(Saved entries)
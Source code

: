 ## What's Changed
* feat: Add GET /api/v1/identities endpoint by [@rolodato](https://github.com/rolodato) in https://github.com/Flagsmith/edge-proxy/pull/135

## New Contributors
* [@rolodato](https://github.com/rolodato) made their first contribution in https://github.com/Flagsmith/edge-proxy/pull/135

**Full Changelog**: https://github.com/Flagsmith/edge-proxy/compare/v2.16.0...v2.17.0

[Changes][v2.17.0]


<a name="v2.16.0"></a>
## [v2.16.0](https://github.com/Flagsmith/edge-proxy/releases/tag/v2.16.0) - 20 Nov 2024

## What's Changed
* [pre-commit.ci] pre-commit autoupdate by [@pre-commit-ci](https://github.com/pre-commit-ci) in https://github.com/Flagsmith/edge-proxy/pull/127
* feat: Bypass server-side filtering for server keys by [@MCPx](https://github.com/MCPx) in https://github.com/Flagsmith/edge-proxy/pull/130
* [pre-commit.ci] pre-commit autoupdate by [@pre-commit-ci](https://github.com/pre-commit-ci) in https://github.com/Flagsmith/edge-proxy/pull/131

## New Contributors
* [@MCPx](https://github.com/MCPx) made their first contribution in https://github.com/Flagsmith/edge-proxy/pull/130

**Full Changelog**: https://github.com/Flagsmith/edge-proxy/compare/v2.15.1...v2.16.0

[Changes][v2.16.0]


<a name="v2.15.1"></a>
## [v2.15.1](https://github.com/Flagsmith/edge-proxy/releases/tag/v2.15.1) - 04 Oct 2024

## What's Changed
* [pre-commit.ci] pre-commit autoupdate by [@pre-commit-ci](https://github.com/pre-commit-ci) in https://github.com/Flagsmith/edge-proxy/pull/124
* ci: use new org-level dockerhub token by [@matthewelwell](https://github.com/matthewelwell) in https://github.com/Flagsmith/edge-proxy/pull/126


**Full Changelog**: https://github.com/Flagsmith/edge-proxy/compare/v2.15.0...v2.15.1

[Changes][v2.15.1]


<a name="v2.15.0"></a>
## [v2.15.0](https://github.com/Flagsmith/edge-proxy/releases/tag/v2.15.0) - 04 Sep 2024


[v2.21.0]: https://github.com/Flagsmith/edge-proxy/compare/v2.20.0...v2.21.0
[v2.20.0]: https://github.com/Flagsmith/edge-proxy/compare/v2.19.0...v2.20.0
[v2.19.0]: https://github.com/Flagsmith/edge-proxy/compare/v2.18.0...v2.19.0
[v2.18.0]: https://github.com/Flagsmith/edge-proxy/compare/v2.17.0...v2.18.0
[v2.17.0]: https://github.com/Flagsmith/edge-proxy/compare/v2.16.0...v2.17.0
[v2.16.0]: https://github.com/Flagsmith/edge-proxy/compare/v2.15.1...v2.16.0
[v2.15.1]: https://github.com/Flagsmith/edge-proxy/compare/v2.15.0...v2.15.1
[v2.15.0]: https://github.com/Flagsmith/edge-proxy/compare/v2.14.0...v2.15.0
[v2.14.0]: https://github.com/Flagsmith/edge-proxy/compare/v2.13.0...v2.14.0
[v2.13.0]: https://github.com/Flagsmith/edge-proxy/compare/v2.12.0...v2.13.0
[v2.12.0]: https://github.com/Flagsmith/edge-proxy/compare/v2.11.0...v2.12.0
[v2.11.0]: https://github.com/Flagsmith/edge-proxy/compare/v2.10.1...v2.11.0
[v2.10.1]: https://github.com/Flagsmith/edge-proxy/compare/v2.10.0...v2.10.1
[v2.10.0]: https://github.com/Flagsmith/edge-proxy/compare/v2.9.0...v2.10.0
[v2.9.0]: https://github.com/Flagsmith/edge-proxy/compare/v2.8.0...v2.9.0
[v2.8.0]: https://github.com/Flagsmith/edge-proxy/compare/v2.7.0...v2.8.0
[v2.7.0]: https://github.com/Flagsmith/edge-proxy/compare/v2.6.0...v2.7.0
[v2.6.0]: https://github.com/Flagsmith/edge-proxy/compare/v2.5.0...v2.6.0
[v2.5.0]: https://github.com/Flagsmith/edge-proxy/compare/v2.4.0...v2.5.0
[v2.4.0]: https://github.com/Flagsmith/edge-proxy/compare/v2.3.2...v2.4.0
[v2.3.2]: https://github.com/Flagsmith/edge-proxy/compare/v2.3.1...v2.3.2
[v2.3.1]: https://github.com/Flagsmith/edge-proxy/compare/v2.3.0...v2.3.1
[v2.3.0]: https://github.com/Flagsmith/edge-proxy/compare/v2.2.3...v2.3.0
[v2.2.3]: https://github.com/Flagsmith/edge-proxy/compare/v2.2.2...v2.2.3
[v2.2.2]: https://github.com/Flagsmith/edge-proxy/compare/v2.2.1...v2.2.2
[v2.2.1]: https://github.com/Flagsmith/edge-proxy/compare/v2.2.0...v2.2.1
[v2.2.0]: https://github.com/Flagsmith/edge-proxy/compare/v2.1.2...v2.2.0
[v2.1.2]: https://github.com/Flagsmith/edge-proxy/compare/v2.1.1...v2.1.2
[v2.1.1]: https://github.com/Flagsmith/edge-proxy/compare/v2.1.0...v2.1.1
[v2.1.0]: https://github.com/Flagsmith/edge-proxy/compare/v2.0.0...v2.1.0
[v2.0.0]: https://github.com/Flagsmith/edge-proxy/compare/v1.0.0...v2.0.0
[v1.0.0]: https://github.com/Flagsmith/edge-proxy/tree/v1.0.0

◆ **Description of the task**: All lines in the data above from the one with "feat: Add GET" through the one with "feat: Bypass server-side" must be repeated exactly, and no others.

◆ **Answer to this exercise**:
* feat: Add GET /api/v1/identities endpoint by [@rolodato](https://github.com/rolodato) in https://github.com/Flagsmith/edge-proxy/pull/135

## New Contributors
* [@rolodato](https://github.com/rolodato) made their first contribution in https://github.com/Flagsmith/edge-proxy/pull/135

**Full Changelog**: https://github.com/Flagsmith/edge-proxy/compare/v2.16.0...v2.17.0

[Changes][v2.17.0]


<a name="v2.16.0"></a>
## [v2.16.0](https://github.com/Flagsmith/edge-proxy/releases/tag/v2.16.0) - 20 Nov 2024

## What's Changed
* [pre-commit.ci] pre-commit autoupdate by [@pre-commit-ci](https://github.com/pre-commit-ci) in https://github.com/Flagsmith/edge-proxy/pull/127
* feat: Bypass server-side filtering for server keys by [@MCPx](https://github.com/MCPx) in https://github.com/Flagsmith/edge-proxy/pull/130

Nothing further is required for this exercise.